Reps. Paul Luebke and Ty Harrell support $483 million coming into the state's economy.
That figure was the centerpiece of a news conference the Democrats held Tuesday to express their support for the Employee Free Choice Act, also known as the card check bill.
Luebke and Harrell said in what is sure to be a polarizing claim that if 5 percent more of the state's workers were in unions, they would earn $483 million more in wages, assuming that union workers make eight percent. Those workers would then have more money to spend in the economy.
"We are always happy to have more people working and working at higher wages," said Luebke, of Durham.
The estimates on new wages come from a study by the Center for American Progress Action Fund.
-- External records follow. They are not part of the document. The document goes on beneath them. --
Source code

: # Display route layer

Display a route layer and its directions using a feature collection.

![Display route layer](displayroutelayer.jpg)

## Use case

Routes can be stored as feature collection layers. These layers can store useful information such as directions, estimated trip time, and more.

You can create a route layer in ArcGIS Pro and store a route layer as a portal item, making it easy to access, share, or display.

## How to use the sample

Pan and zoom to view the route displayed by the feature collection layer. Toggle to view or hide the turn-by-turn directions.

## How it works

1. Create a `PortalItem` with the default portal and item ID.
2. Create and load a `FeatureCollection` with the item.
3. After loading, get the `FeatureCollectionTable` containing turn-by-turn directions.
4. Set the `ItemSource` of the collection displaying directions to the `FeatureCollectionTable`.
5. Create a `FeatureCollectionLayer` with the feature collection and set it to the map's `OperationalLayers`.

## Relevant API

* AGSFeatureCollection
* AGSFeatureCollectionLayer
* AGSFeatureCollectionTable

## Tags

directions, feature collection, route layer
The center is a liberal think tank that supports the card check bill.
A builders' group sponsoring robocalls against Kay Hagan is fighting a bill making it easier to unionize.
The Associated Builders and Contractors Free Enterprise Alliance, a Washington-based contractors lobbying association, paid for automated calls to North Carolina residents criticizing the Democratic Senate candidate's record on spending.
The calls are ostensibly issue-oriented, asking listeners to call Hagan about state spending.
Chris Singerling, director of political affairs for the alliance, said that "fiscal restraint at all levels of government" is a key issue for the commercial and industrial contractors in its membership.
At the national level, the group is also concerned about the Employee Free Choice Act, a bill that would make it easier to unionize companies by allowing a "card-check" system rather than a private ballot.
Singerling argued that would make it easier for pro-union employees to pressure coworkers.
"It's absolutely un-American," he said. "You can go and vote for your elected officials on Election Day privately, and no one would know how you voted. But when it comes to your own job, you wouldn't have that right."
The card-check bill passed the House in 2007 but failed narrowly in the Senate.
U.S. Sen. Elizabeth Dole voted against the bill, while Hagan told the News & Record's editorial board that she would look on the idea "favorably" but stopped short of a full-throated endorsement.
Update: Hagan spokeswoman Colleen Flanagan said that she supports the bill as a way to "level the playing field for working families."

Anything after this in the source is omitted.